WORK INSTRUCTIONS:
In the copy, include no images, and repeat each entry precisely as written.

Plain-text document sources
************

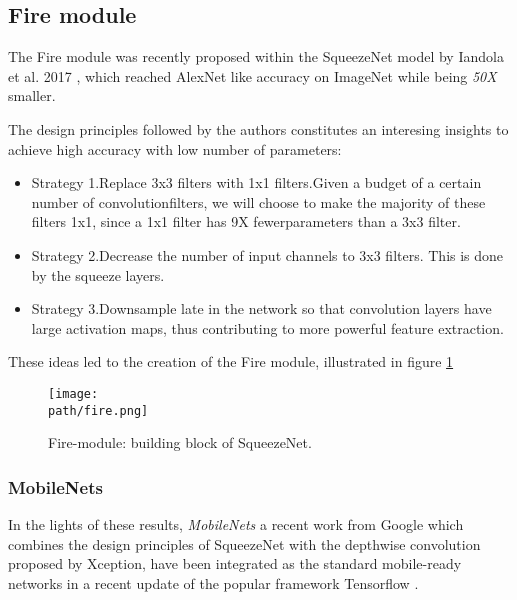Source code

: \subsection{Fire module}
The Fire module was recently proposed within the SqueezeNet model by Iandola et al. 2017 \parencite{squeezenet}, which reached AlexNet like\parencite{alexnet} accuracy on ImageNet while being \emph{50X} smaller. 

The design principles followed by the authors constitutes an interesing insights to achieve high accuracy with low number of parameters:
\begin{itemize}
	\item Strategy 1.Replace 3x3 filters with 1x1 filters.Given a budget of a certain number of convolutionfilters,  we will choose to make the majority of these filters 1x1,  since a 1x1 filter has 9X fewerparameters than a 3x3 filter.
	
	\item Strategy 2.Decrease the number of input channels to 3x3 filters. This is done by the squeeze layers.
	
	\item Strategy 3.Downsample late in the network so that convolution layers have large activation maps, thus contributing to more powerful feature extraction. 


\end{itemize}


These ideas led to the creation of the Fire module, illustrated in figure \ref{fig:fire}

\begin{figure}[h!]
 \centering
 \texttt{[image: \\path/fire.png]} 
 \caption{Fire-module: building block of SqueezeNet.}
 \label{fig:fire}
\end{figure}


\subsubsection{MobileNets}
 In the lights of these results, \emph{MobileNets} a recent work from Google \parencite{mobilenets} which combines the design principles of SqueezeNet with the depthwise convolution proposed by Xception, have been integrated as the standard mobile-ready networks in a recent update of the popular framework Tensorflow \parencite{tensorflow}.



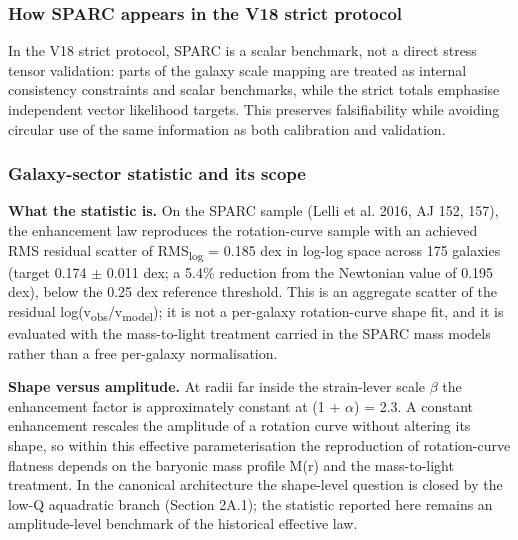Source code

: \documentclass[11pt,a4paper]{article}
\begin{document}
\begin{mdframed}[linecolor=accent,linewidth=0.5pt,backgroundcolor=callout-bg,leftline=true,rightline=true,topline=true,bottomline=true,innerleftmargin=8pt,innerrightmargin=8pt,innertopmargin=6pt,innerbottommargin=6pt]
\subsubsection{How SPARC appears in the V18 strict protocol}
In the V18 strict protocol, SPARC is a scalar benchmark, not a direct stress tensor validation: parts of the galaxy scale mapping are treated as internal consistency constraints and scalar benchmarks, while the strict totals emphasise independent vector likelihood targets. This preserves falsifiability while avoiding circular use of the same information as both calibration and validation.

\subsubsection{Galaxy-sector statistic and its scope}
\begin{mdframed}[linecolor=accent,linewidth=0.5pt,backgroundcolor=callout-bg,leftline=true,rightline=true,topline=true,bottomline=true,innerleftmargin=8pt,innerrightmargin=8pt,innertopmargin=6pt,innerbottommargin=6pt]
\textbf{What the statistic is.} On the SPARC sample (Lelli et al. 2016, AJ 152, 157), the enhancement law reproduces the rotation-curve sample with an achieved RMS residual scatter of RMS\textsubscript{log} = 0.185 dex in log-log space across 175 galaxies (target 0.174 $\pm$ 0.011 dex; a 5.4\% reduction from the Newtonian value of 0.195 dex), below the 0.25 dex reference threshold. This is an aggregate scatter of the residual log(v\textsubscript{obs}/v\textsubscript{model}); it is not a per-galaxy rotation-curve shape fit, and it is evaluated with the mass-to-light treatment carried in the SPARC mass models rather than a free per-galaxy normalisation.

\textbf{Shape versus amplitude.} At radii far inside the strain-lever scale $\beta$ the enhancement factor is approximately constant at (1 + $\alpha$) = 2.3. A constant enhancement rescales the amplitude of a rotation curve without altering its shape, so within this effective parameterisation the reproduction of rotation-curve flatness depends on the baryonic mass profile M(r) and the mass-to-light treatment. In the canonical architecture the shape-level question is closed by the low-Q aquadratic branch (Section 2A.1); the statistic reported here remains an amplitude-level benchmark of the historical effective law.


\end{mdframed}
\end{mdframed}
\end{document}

************

YOUR RESPONSE:
Source code

: \subsection{Fire module}
The Fire module was recently proposed within the SqueezeNet model by Iandola et al. 2017 \parencite{squeezenet}, which reached AlexNet like\parencite{alexnet} accuracy on ImageNet while being \emph{50X} smaller. 

The design principles followed by the authors constitutes an interesing insights to achieve high accuracy with low number of parameters:
\begin{itemize}
	\item Strategy 1.Replace 3x3 filters with 1x1 filters.Given a budget of a certain number of convolutionfilters,  we will choose to make the majority of these filters 1x1,  since a 1x1 filter has 9X fewerparameters than a 3x3 filter.
	
	\item Strategy 2.Decrease the number of input channels to 3x3 filters. This is done by the squeeze layers.
	
	\item Strategy 3.Downsample late in the network so that convolution layers have large activation maps, thus contributing to more powerful feature extraction. 


\end{itemize}


These ideas led to the creation of the Fire module, illustrated in figure \ref{fig:fire}

\begin{figure}[h!]
 \centering
 \texttt{[image: \\path/fire.png]} 
 \caption{Fire-module: building block of SqueezeNet.}
 \label{fig:fire}
\end{figure}


\subsubsection{MobileNets}
 In the lights of these results, \emph{MobileNets} a recent work from Google \parencite{mobilenets} which combines the design principles of SqueezeNet with the depthwise convolution proposed by Xception, have been integrated as the standard mobile-ready networks in a recent update of the popular framework Tensorflow \parencite{tensorflow}.



Source code

: \documentclass[11pt,a4paper]{article}
\begin{document}
\begin{mdframed}[linecolor=accent,linewidth=0.5pt,backgroundcolor=callout-bg,leftline=true,rightline=true,topline=true,bottomline=true,innerleftmargin=8pt,innerrightmargin=8pt,innertopmargin=6pt,innerbottommargin=6pt]
\subsubsection{How SPARC appears in the V18 strict protocol}
In the V18 strict protocol, SPARC is a scalar benchmark, not a direct stress tensor validation: parts of the galaxy scale mapping are treated as internal consistency constraints and scalar benchmarks, while the strict totals emphasise independent vector likelihood targets. This preserves falsifiability while avoiding circular use of the same information as both calibration and validation.

\subsubsection{Galaxy-sector statistic and its scope}
\begin{mdframed}[linecolor=accent,linewidth=0.5pt,backgroundcolor=callout-bg,leftline=true,rightline=true,topline=true,bottomline=true,innerleftmargin=8pt,innerrightmargin=8pt,innertopmargin=6pt,innerbottommargin=6pt]
\textbf{What the statistic is.} On the SPARC sample (Lelli et al. 2016, AJ 152, 157), the enhancement law reproduces the rotation-curve sample with an achieved RMS residual scatter of RMS\textsubscript{log} = 0.185 dex in log-log space across 175 galaxies (target 0.174 $\pm$ 0.011 dex; a 5.4\% reduction from the Newtonian value of 0.195 dex), below the 0.25 dex reference threshold. This is an aggregate scatter of the residual log(v\textsubscript{obs}/v\textsubscript{model}); it is not a per-galaxy rotation-curve shape fit, and it is evaluated with the mass-to-light treatment carried in the SPARC mass models rather than a free per-galaxy normalisation.

\textbf{Shape versus amplitude.} At radii far inside the strain-lever scale $\beta$ the enhancement factor is approximately constant at (1 + $\alpha$) = 2.3. A constant enhancement rescales the amplitude of a rotation curve without altering its shape, so within this effective parameterisation the reproduction of rotation-curve flatness depends on the baryonic mass profile M(r) and the mass-to-light treatment. In the canonical architecture the shape-level question is closed by the low-Q aquadratic branch (Section 2A.1); the statistic reported here remains an amplitude-level benchmark of the historical effective law.


\end{mdframed}
\end{mdframed}
\end{document}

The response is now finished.